### Problem details
Which lines of the entries below include "mikerenfro"? List them all.

**** Data excerpts

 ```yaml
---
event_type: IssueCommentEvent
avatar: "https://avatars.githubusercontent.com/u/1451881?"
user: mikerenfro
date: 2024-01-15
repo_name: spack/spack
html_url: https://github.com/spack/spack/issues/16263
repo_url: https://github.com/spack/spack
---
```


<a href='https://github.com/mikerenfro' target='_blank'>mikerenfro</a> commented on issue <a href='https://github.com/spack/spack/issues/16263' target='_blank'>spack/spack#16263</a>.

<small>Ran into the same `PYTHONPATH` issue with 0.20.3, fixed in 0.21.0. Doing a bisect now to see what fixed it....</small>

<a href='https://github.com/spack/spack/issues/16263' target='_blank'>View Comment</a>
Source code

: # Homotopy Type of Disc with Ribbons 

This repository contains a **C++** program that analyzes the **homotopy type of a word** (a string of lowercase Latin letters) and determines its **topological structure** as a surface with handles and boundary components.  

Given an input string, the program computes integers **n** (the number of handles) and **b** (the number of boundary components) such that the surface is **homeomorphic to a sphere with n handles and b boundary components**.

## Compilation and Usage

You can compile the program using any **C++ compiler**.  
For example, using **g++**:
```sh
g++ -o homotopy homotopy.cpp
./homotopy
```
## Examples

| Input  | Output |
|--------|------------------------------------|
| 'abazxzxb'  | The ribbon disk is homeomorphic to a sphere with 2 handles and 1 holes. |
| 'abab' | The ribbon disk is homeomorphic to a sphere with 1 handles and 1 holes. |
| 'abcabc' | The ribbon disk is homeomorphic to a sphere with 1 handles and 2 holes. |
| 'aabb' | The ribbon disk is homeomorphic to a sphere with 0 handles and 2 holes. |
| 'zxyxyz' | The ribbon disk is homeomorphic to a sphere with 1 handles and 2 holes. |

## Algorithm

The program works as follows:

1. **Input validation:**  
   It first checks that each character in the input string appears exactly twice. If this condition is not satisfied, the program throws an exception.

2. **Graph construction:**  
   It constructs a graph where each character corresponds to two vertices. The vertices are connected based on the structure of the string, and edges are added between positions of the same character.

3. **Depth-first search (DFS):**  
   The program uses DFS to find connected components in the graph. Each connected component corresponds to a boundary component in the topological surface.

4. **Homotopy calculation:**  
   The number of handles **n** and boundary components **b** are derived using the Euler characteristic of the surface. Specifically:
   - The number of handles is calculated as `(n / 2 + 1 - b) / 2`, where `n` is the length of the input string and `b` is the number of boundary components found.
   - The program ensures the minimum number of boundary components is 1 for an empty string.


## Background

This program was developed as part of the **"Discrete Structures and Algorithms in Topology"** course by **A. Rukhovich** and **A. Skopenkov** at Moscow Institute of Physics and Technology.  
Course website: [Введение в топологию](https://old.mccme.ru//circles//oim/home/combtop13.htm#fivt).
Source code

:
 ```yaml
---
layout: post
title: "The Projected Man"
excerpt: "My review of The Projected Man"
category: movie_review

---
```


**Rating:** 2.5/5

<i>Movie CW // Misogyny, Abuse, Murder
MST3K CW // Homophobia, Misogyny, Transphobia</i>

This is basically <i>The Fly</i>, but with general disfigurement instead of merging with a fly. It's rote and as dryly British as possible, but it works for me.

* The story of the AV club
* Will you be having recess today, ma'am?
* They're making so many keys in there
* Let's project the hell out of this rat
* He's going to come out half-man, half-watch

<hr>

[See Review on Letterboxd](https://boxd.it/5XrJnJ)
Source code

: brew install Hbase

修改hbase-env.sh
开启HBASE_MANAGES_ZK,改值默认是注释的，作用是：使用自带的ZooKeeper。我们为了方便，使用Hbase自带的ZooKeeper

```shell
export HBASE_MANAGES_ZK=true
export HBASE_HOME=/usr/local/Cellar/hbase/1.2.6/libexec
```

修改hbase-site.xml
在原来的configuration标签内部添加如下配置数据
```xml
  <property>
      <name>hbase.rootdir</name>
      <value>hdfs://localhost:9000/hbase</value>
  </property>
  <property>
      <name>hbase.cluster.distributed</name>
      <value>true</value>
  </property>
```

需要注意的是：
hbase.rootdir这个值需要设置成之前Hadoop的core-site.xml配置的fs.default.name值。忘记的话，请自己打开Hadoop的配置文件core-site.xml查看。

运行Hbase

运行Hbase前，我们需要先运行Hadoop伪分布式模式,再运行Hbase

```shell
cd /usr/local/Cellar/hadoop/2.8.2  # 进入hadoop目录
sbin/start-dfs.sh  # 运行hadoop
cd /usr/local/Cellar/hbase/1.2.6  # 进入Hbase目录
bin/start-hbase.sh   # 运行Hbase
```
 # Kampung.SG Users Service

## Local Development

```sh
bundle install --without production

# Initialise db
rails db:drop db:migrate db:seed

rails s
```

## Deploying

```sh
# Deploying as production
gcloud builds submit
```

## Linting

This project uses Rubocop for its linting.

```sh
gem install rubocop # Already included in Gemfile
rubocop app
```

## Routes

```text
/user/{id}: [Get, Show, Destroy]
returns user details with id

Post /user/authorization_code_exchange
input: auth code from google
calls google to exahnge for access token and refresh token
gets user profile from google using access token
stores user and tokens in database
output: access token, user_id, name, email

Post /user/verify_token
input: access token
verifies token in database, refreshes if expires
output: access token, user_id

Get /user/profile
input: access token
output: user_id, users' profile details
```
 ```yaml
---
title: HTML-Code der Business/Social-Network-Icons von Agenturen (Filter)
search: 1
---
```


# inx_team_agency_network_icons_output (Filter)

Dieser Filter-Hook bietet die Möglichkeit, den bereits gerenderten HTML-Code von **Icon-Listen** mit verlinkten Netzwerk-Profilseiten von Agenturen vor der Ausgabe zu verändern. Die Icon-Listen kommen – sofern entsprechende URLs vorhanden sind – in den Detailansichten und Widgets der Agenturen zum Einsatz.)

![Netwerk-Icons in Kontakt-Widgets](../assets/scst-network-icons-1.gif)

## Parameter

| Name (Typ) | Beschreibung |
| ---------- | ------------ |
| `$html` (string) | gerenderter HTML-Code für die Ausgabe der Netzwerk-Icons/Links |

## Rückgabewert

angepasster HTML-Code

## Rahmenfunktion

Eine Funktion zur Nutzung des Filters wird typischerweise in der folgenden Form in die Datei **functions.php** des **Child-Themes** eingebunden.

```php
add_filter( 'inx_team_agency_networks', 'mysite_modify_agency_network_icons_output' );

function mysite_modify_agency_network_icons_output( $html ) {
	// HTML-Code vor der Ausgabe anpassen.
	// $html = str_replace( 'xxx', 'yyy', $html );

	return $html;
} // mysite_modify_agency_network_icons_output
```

********

### Output of the exercise
user: mikerenfro
<a href='https://github.com/mikerenfro' target='_blank'>mikerenfro</a> commented on issue <a href='https://github.com/spack/spack/issues/16263' target='_blank'>spack/spack#16263</a>.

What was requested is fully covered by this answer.